The UK’s dwindling number of privately owned telecommunications services firms are looking more and more like potential takeover targets, according to a new report by business analysts Plimsoll Publishing.
Latest research shows that 649 of the UK’s top 999 telecommunications services companies remain in private hands, and their values are increasing faster than those of their corporate competitors. Their exclusivity, niche products and unique services are adding to their attractiveness.
Another more practical factor is also coming into play, according to Plimsoll’s senior analyst, David Pattison. “The increasing age of owners and principals at some of these companies is causing them to consider their choices,” he says. “While many family firms have succession plans in place, an offer for the company at the crucial moment is often listened to sympathetically, as the new generation review their options.”

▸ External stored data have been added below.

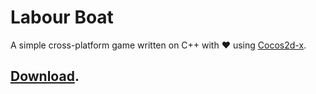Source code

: # Labour Boat 
A simple cross-platform game written on C++ with ♥️ using [Cocos2d-x](http://www.cocos2d-x.org).



## [Download](https://okkerjohn.itch.io/labour-boat).




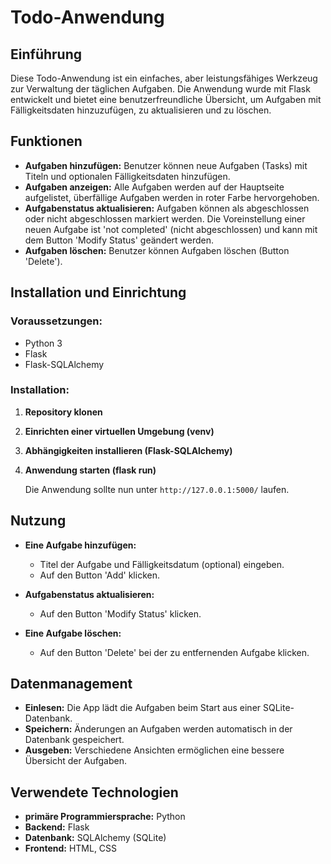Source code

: # **Todo-Anwendung**

## **Einführung**

Diese Todo-Anwendung ist ein einfaches, aber leistungsfähiges Werkzeug zur Verwaltung der täglichen Aufgaben. Die Anwendung wurde mit Flask entwickelt und bietet eine benutzerfreundliche Übersicht, um Aufgaben mit Fälligkeitsdaten hinzuzufügen, zu aktualisieren und zu löschen.

## **Funktionen**

- **Aufgaben hinzufügen:** Benutzer können neue Aufgaben (Tasks) mit Titeln und optionalen Fälligkeitsdaten hinzufügen.
- **Aufgaben anzeigen:** Alle Aufgaben werden auf der Hauptseite aufgelistet, überfällige Aufgaben werden in roter Farbe hervorgehoben.
- **Aufgabenstatus aktualisieren:** Aufgaben können als abgeschlossen oder nicht abgeschlossen markiert werden. Die Voreinstellung einer neuen Aufgabe ist 'not completed' (nicht abgeschlossen) und kann mit dem Button 'Modify Status' geändert werden.
- **Aufgaben löschen:** Benutzer können Aufgaben löschen (Button 'Delete').

## **Installation und Einrichtung**

### **Voraussetzungen:**

- Python 3
- Flask
- Flask-SQLAlchemy

### **Installation:**

1. **Repository klonen**
    
2. **Einrichten einer virtuellen Umgebung (venv)**

    
3. **Abhängigkeiten installieren (Flask-SQLAlchemy)**

    
4. **Anwendung starten (flask run)**

    
    Die Anwendung sollte nun unter `http://127.0.0.1:5000/` laufen.

## **Nutzung**

- **Eine Aufgabe hinzufügen:**
  - Titel der Aufgabe und Fälligkeitsdatum (optional) eingeben.
  - Auf den Button 'Add' klicken.

- **Aufgabenstatus aktualisieren:**
  - Auf den Button 'Modify Status' klicken.

- **Eine Aufgabe löschen:**
  - Auf den Button 'Delete' bei der zu entfernenden Aufgabe klicken.

## **Datenmanagement**
- **Einlesen:** Die App lädt die Aufgaben beim Start aus einer SQLite-Datenbank.
- **Speichern:** Änderungen an Aufgaben werden automatisch in der Datenbank gespeichert.
- **Ausgeben:** Verschiedene Ansichten ermöglichen eine bessere Übersicht der Aufgaben.

## **Verwendete Technologien**

- **primäre Programmiersprache:** Python
- **Backend:** Flask
- **Datenbank:** SQLAlchemy (SQLite)
- **Frontend:** HTML, CSS
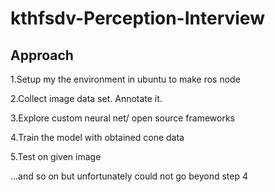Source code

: # kthfsdv-Perception-Interview

## Approach
  
  1.Setup my the environment in ubuntu to make ros node 
  
  2.Collect image data set. Annotate it.
  
  3.Explore custom neural net/ open source frameworks
  
  4.Train the model with obtained cone data
  
  5.Test on given image
  
...and so on but unfortunately could not go beyond step 4  
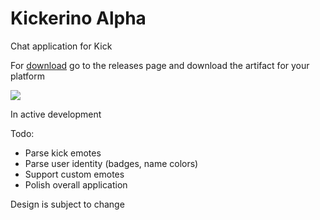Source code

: # Kickerino Alpha

Chat application for Kick

For [download](https://github.com/vicodinee/kickerino/releases) go to the releases page and download the artifact for your platform

![](https://github.com/vicodinee/kickerino/blob/main/misc/sample.gif?raw=true)

In active development

Todo:

- Parse kick emotes
- Parse user identity (badges, name colors)
- Support custom emotes
- Polish overall application

Design is subject to change
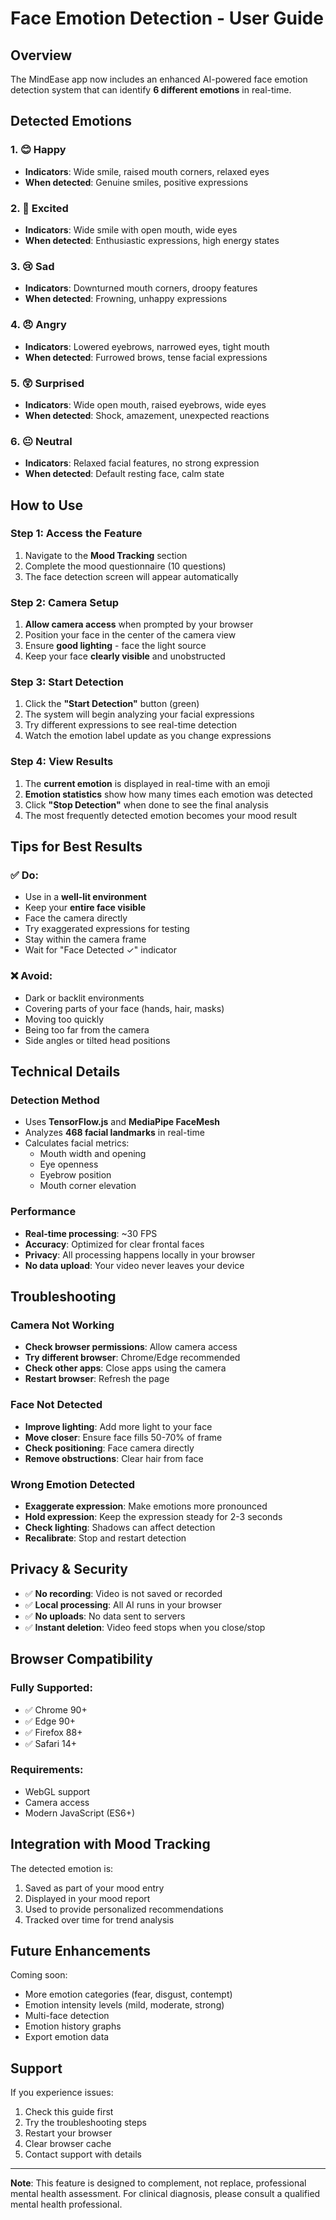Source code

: # Face Emotion Detection - User Guide

## Overview
The MindEase app now includes an enhanced AI-powered face emotion detection system that can identify **6 different emotions** in real-time.

## Detected Emotions

### 1. 😊 Happy
- **Indicators**: Wide smile, raised mouth corners, relaxed eyes
- **When detected**: Genuine smiles, positive expressions

### 2. 🤩 Excited
- **Indicators**: Wide smile with open mouth, wide eyes
- **When detected**: Enthusiastic expressions, high energy states

### 3. 😢 Sad
- **Indicators**: Downturned mouth corners, droopy features
- **When detected**: Frowning, unhappy expressions

### 4. 😠 Angry
- **Indicators**: Lowered eyebrows, narrowed eyes, tight mouth
- **When detected**: Furrowed brows, tense facial expressions

### 5. 😲 Surprised
- **Indicators**: Wide open mouth, raised eyebrows, wide eyes
- **When detected**: Shock, amazement, unexpected reactions

### 6. 😐 Neutral
- **Indicators**: Relaxed facial features, no strong expression
- **When detected**: Default resting face, calm state

## How to Use

### Step 1: Access the Feature
1. Navigate to the **Mood Tracking** section
2. Complete the mood questionnaire (10 questions)
3. The face detection screen will appear automatically

### Step 2: Camera Setup
1. **Allow camera access** when prompted by your browser
2. Position your face in the center of the camera view
3. Ensure **good lighting** - face the light source
4. Keep your face **clearly visible** and unobstructed

### Step 3: Start Detection
1. Click the **"Start Detection"** button (green)
2. The system will begin analyzing your facial expressions
3. Try different expressions to see real-time detection
4. Watch the emotion label update as you change expressions

### Step 4: View Results
1. The **current emotion** is displayed in real-time with an emoji
2. **Emotion statistics** show how many times each emotion was detected
3. Click **"Stop Detection"** when done to see the final analysis
4. The most frequently detected emotion becomes your mood result

## Tips for Best Results

### ✅ Do:
- Use in a **well-lit environment**
- Keep your **entire face visible**
- Face the camera directly
- Try exaggerated expressions for testing
- Stay within the camera frame
- Wait for "Face Detected ✓" indicator

### ❌ Avoid:
- Dark or backlit environments
- Covering parts of your face (hands, hair, masks)
- Moving too quickly
- Being too far from the camera
- Side angles or tilted head positions

## Technical Details

### Detection Method
- Uses **TensorFlow.js** and **MediaPipe FaceMesh**
- Analyzes **468 facial landmarks** in real-time
- Calculates facial metrics:
  - Mouth width and opening
  - Eye openness
  - Eyebrow position
  - Mouth corner elevation

### Performance
- **Real-time processing**: ~30 FPS
- **Accuracy**: Optimized for clear frontal faces
- **Privacy**: All processing happens locally in your browser
- **No data upload**: Your video never leaves your device

## Troubleshooting

### Camera Not Working
- **Check browser permissions**: Allow camera access
- **Try different browser**: Chrome/Edge recommended
- **Check other apps**: Close apps using the camera
- **Restart browser**: Refresh the page

### Face Not Detected
- **Improve lighting**: Add more light to your face
- **Move closer**: Ensure face fills 50-70% of frame
- **Check positioning**: Face camera directly
- **Remove obstructions**: Clear hair from face

### Wrong Emotion Detected
- **Exaggerate expression**: Make emotions more pronounced
- **Hold expression**: Keep the expression steady for 2-3 seconds
- **Check lighting**: Shadows can affect detection
- **Recalibrate**: Stop and restart detection

## Privacy & Security

- ✅ **No recording**: Video is not saved or recorded
- ✅ **Local processing**: All AI runs in your browser
- ✅ **No uploads**: No data sent to servers
- ✅ **Instant deletion**: Video feed stops when you close/stop

## Browser Compatibility

### Fully Supported:
- ✅ Chrome 90+
- ✅ Edge 90+
- ✅ Firefox 88+
- ✅ Safari 14+

### Requirements:
- WebGL support
- Camera access
- Modern JavaScript (ES6+)

## Integration with Mood Tracking

The detected emotion is:
1. Saved as part of your mood entry
2. Displayed in your mood report
3. Used to provide personalized recommendations
4. Tracked over time for trend analysis

## Future Enhancements

Coming soon:
- More emotion categories (fear, disgust, contempt)
- Emotion intensity levels (mild, moderate, strong)
- Multi-face detection
- Emotion history graphs
- Export emotion data

## Support

If you experience issues:
1. Check this guide first
2. Try the troubleshooting steps
3. Restart your browser
4. Clear browser cache
5. Contact support with details

---

**Note**: This feature is designed to complement, not replace, professional mental health assessment. For clinical diagnosis, please consult a qualified mental health professional.
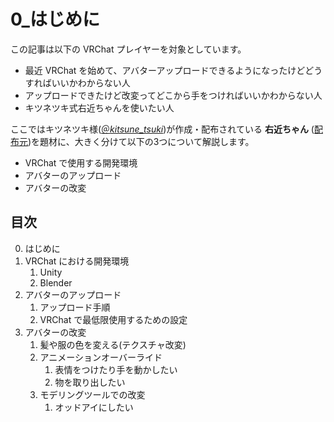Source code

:# 0_はじめに

この記事は以下の VRChat プレイヤーを対象としています。

- 最近 VRChat を始めて、アバターアップロードできるようになったけどどうすればいいかわからない人
- アップロードできたけど改変ってどこから手をつければいいかわからない人
- キツネツキ式右近ちゃんを使いたい人

ここではキツネツキ様([＠_kitsune_tsuki_](https://twitter.com/_kitsune_tsuki_))が作成・配布されている **右近ちゃん** ([配布元](http://seiga.nicovideo.jp/seiga/im8378009))を題材に、大きく分けて以下の3つについて解説します。

- VRChat で使用する開発環境
- アバターのアップロード
- アバターの改変

## 目次

0. はじめに
1. VRChat における開発環境
   1. Unity
   2. Blender
2. アバターのアップロード
   1. アップロード手順
   2. VRChat で最低限使用するための設定
3. アバターの改変
   1. 髪や服の色を変える(テクスチャ改変)
   2. アニメーションオーバーライド
      1. 表情をつけたり手を動かしたい
      2. 物を取り出したい
   3. モデリングツールでの改変
      1. オッドアイにしたい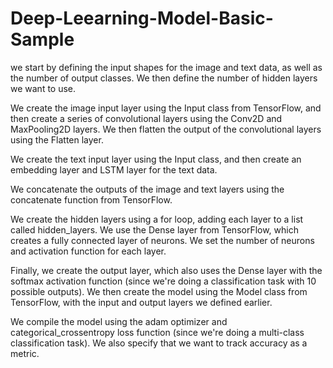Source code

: # Deep-Leearning-Model-Basic-Sample



we start by defining the input shapes for the image and text data, as well as the number of output classes. We then define the number of hidden layers we want to use.

We create the image input layer using the Input class from TensorFlow, and then create a series of convolutional layers using the Conv2D and MaxPooling2D layers. We then flatten the output of the convolutional layers using the Flatten layer.

We create the text input layer using the Input class, and then create an embedding layer and LSTM layer for the text data.

We concatenate the outputs of the image and text layers using the concatenate function from TensorFlow.

We create the hidden layers using a for loop, adding each layer to a list called hidden_layers. We use the Dense layer from TensorFlow, which creates a fully connected layer of neurons. We set the number of neurons and activation function for each layer.

Finally, we create the output layer, which also uses the Dense layer with the softmax activation function (since we're doing a classification task with 10 possible outputs). We then create the model using the Model class from TensorFlow, with the input and output layers we defined earlier.

We compile the model using the adam optimizer and categorical_crossentropy loss function (since we're doing a multi-class classification task). We also specify that we want to track accuracy as a metric.
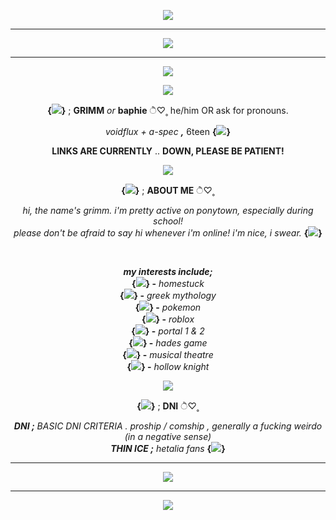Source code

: <p align="center">
  <img src="https://64.media.tumblr.com/27fd0cec23e2f48a74a2264d96d28490/ee09abb08cabc6f1-a8/s1280x1920/7ebb470064b853e7f3db60bb3f8d7bb5b2f9d993.pnj">
</p>

***

<p align="center">
  <img src="https://64.media.tumblr.com/df88d9cefaab04e5ff5c3e792ec3af1c/3461ade0a7114c32-9e/s1280x1920/8fd4d70ccc8d4aca94c65736b0e6444851de61ad.pnj">
</p>

***

<p align="center">
  <img src="https://i.ibb.co/pdPJCSy/image.png">
</p>

<p align="center">
  <img src="https://64.media.tumblr.com/abce10866a2c0594287824cbb7197178/4f7dfb36276881c0-74/s500x750/0d91aebdbf972fe95782cedc4fe09b303569befd.pnj">
</p>

<p align="center">
  <b>{<img src="https://64.media.tumblr.com/89a19e8ce79f17ded488ca9b84828b34/e79aa88fe4d1254a-46/s75x75_c1/8dc3b8943c6fdbd8299998cdf97d74d6a3045d47.gifv">}</b>  ;  <b>GRIMM</b>  <i>or</i>  <b>baphie</b>  ੈ♡˳  he/him OR ask for pronouns. 
</p>
<p align="center">
  <i>voidflux + a-spec</i>  <i><b>,</b></i>  6teen <b>{<img src="https://64.media.tumblr.com/462e429fe0603de599dbca085d7a2b25/b55b2416bafcc208-63/s75x75_c1/a4764d491dafe2e6f34023c91732eb22d1d5242b.gifv">}</b>
</p>

<p align="center">
  <b>LINKS ARE CURRENTLY</b> .. <b>DOWN, PLEASE BE PATIENT!</b>
</p>

<p align="center">
  <img src="https://64.media.tumblr.com/abce10866a2c0594287824cbb7197178/4f7dfb36276881c0-74/s500x750/0d91aebdbf972fe95782cedc4fe09b303569befd.pnj">
</p>

<p align="center">
  <b>{<img src="https://64.media.tumblr.com/7723e883ed36b472998626006b7764a9/7c077bef8cc98d79-87/s75x75_c1/523fc40a2dd127d7448665e14f7d19478b19299f.gifv">}</b>  ;  <b>ABOUT ME</b>  ੈ♡˳
</p>
<p align="center">
  <i>hi, the name's grimm. i'm pretty active on ponytown, especially during school!</i>
  <br>
  <i>please don't be afraid to say hi whenever i'm online! i'm nice, i swear.</i> <b>{<img src="https://64.media.tumblr.com/b8e5a3b49b431a222ee7034f62b677ff/f4e9d96ac1492c97-eb/s75x75_c1/600a9361d403b720db0423908fa3be0c6f9d16c0.gifv">}</b>
</p>
<br>
<p align="center">
  <b><i>my interests include;</i></b>
  <br>
  <b>{<img src="https://64.media.tumblr.com/c30c8e7f4f6180b4ca91b14469fee8ab/ad60d78b5e5f8687-b4/s75x75_c1/493f5dde4d5c5087fee5d66c3832840e9fe18436.webp">} -</b> <i>homestuck</i>
  <br>
  <b>{<img src="https://64.media.tumblr.com/5e86b7654d62d9d319b315569498774e/f651789587d2564c-78/s75x75_c1/994f095fddbd503e00104fbfe3b4c3b63ccc0c4c.gifv">} -</b> <i>greek mythology</i>
  <br>
  <b>{<img src="https://64.media.tumblr.com/d39d479b7d6414d683189dffaace7e98/c55fc22ddd74d886-c9/s75x75_c1/c3a078edd5077f0c0b84e91715258a584c32d126.gifv">} -</b> <i>pokemon</i>
  <br>
  <b>{<img src="https://64.media.tumblr.com/bda4e8b766d6f5aaa4f8505aea3ef0ea/650b905690781a76-d1/s75x75_c1/d18729f6b0a516079e96af58599fe786d0dcf9c8.gifv">} -</b> <i>roblox</i>
  <br>
  <b>{<img src="https://64.media.tumblr.com/f5cc1ec1f8eae991a8c88644f6e756c5/ef2c682e14cdd1c2-78/s75x75_c1/205e4e6764854421b937bbb1aaeea5734d096361.gifv">} -</b> <i>portal 1 & 2</i>
  <br>
  <b>{<img src="https://64.media.tumblr.com/59f6b3904b1e260981a3698aacb2f57d/50d57e26184a7b02-96/s75x75_c1/1021f69dd43780c0f3b18fd9db5c74235ced085d.gifv">} -</b> <i>hades game</i>
  <br>
  <b>{<img src="https://64.media.tumblr.com/919458390a5a8fab193afe88f138ea7f/2e61613ad1dd2d72-d5/s75x75_c1/54b52c2b9d8ec6345a4544ce3723909fc9e20289.gifv">} -</b> <i>musical theatre</i>
  <br>
  <b>{<img src="https://64.media.tumblr.com/bc613d5cbb706185bdfe7e701a2e7d63/2e61613ad1dd2d72-92/s75x75_c1/1c0ae3c3e52c985efbc1f1c41c0fa7766da658f9.gifv">} -</b> <i>hollow knight</i>
</p>
<p align="center">
  <img src="https://64.media.tumblr.com/abce10866a2c0594287824cbb7197178/4f7dfb36276881c0-74/s500x750/0d91aebdbf972fe95782cedc4fe09b303569befd.pnj">
</p>
<p align="center">
  <b>{<img src="https://64.media.tumblr.com/19ee200150e8d51f5208121d9aa9d634/f56584a62a20a833-6d/s75x75_c1/9cee4bdbbd400ee9c4241065e399433d562ee784.gifv">}</b>  ;  <b>DNI</b>  ੈ♡˳
</p>
<p align="center">
  <i><b>DNI ;</b> BASIC DNI CRITERIA . proship / comship , generally a fucking weirdo (in a negative sense)</i>
  <br>
  <i><b>THIN ICE ;</b> hetalia fans</i> <b>{<img src="https://64.media.tumblr.com/2af12686d723a94aa91238468c2b3c00/0ae4b34a28e43cd5-f8/s75x75_c1/e42e8c9dcfc6768158ffd98c330f6e82db34c459.gifv">}</b>
</p>

***

<p align="center">
  <img src="https://64.media.tumblr.com/29372e97fbec6e8199702e05d4075fb4/3461ade0a7114c32-3a/s1280x1920/c638d80a0512a02b4a86e0a475d5ec03fdde6e03.pnj">
</p>

***

<p align="center">
  <img src="https://64.media.tumblr.com/3f36620f44aadbe57343a3ada20afaf9/ee09abb08cabc6f1-a1/s1280x1920/42b8453426ce17d01736b1143fd56761afb6b7be.pnj">
</p>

But the big prize for corporate and private raiders is the hidden potential of family-run companies. Current owners typically strip out 80% of profits as fees. To the value hunter, this is a huge platform on which to build.
But for those who are not averse to the idea of a takeover, their past activity may backfire on them.
“The problem for private companies wishing to sell is that many of them haven’t done themselves any favours in the past in terms of promoting the value of the business,” says David Pattison. “With the help of professional advisers, they have become very adept at hiding their worth. When they go to sell, there simply isn’t the evidence to support a high asking price. Potential buyers will always make a low offer in this situation because they simply won’t believe a company’s own unsupported figures.”
The changing atmosphere in the industry has an upside and downside for staff and for the wider economy. On the one hand, if families increasingly withdraw, the sector is in danger of losing the steady corporate stewardship and entrepreneurial drive that has been a cornerstone of the economy for the last 60 years. On the other, new professional owners, despite bringing more debt and risk, may offer greater focus and drive, benefiting the company and its employees in the longer term.